Scan the records below for the line with "#### Release Date: 1980-05-17" and the line with "#### Return of the Jedi". Repeat those two lines and every line between them exactly, and nothing else.
=-=-=
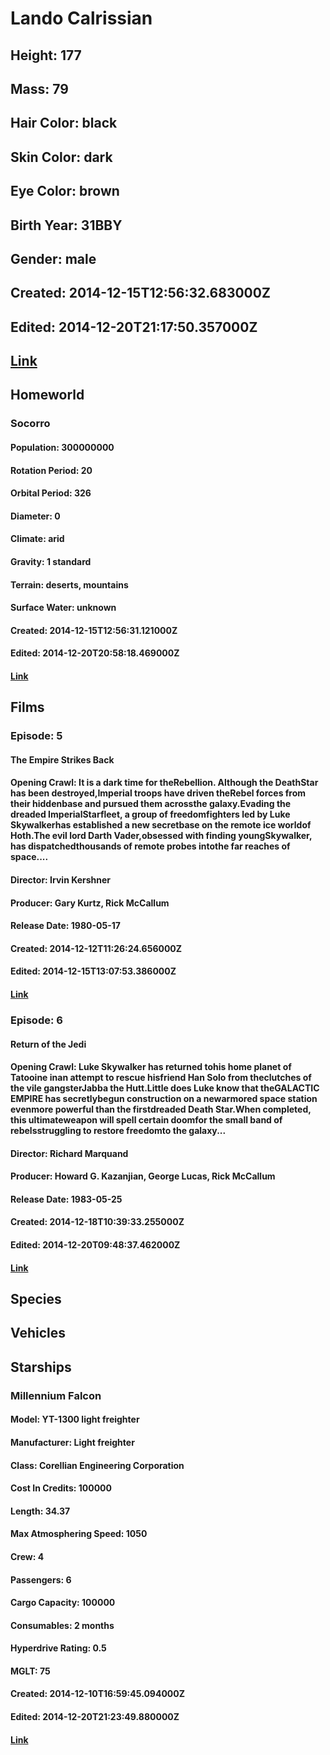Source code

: # Lando Calrissian
## Height: 177
## Mass: 79
## Hair Color: black
## Skin Color: dark
## Eye Color: brown
## Birth Year: 31BBY
## Gender: male
## Created: 2014-12-15T12:56:32.683000Z
## Edited: 2014-12-20T21:17:50.357000Z
## [Link](https://swapi.dev/api/people/25/)
## Homeworld
### Socorro
#### Population: 300000000
#### Rotation Period: 20
#### Orbital Period: 326
#### Diameter: 0
#### Climate: arid
#### Gravity: 1 standard
#### Terrain: deserts, mountains
#### Surface Water: unknown
#### Created: 2014-12-15T12:56:31.121000Z
#### Edited: 2014-12-20T20:58:18.469000Z
#### [Link](https://swapi.dev/api/planets/30/)
## Films
### Episode: 5
#### The Empire Strikes Back
#### Opening Crawl: It is a dark time for theRebellion. Although the DeathStar has been destroyed,Imperial troops have driven theRebel forces from their hiddenbase and pursued them acrossthe galaxy.Evading the dreaded ImperialStarfleet, a group of freedomfighters led by Luke Skywalkerhas established a new secretbase on the remote ice worldof Hoth.The evil lord Darth Vader,obsessed with finding youngSkywalker, has dispatchedthousands of remote probes intothe far reaches of space....
#### Director: Irvin Kershner
#### Producer: Gary Kurtz, Rick McCallum
#### Release Date: 1980-05-17
#### Created: 2014-12-12T11:26:24.656000Z
#### Edited: 2014-12-15T13:07:53.386000Z
#### [Link](https://swapi.dev/api/films/2/)
### Episode: 6
#### Return of the Jedi
#### Opening Crawl: Luke Skywalker has returned tohis home planet of Tatooine inan attempt to rescue hisfriend Han Solo from theclutches of the vile gangsterJabba the Hutt.Little does Luke know that theGALACTIC EMPIRE has secretlybegun construction on a newarmored space station evenmore powerful than the firstdreaded Death Star.When completed, this ultimateweapon will spell certain doomfor the small band of rebelsstruggling to restore freedomto the galaxy...
#### Director: Richard Marquand
#### Producer: Howard G. Kazanjian, George Lucas, Rick McCallum
#### Release Date: 1983-05-25
#### Created: 2014-12-18T10:39:33.255000Z
#### Edited: 2014-12-20T09:48:37.462000Z
#### [Link](https://swapi.dev/api/films/3/)
## Species
## Vehicles
## Starships
### Millennium Falcon
#### Model: YT-1300 light freighter
#### Manufacturer: Light freighter
#### Class: Corellian Engineering Corporation
#### Cost In Credits: 100000
#### Length: 34.37
#### Max Atmosphering Speed: 1050
#### Crew: 4
#### Passengers: 6
#### Cargo Capacity: 100000
#### Consumables: 2 months
#### Hyperdrive Rating: 0.5
#### MGLT: 75
#### Created: 2014-12-10T16:59:45.094000Z
#### Edited: 2014-12-20T21:23:49.880000Z
#### [Link](https://swapi.dev/api/starships/10/)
=-=-=
Answer:
#### Release Date: 1980-05-17
#### Created: 2014-12-12T11:26:24.656000Z
#### Edited: 2014-12-15T13:07:53.386000Z
#### [Link](https://swapi.dev/api/films/2/)
### Episode: 6
#### Return of the Jedi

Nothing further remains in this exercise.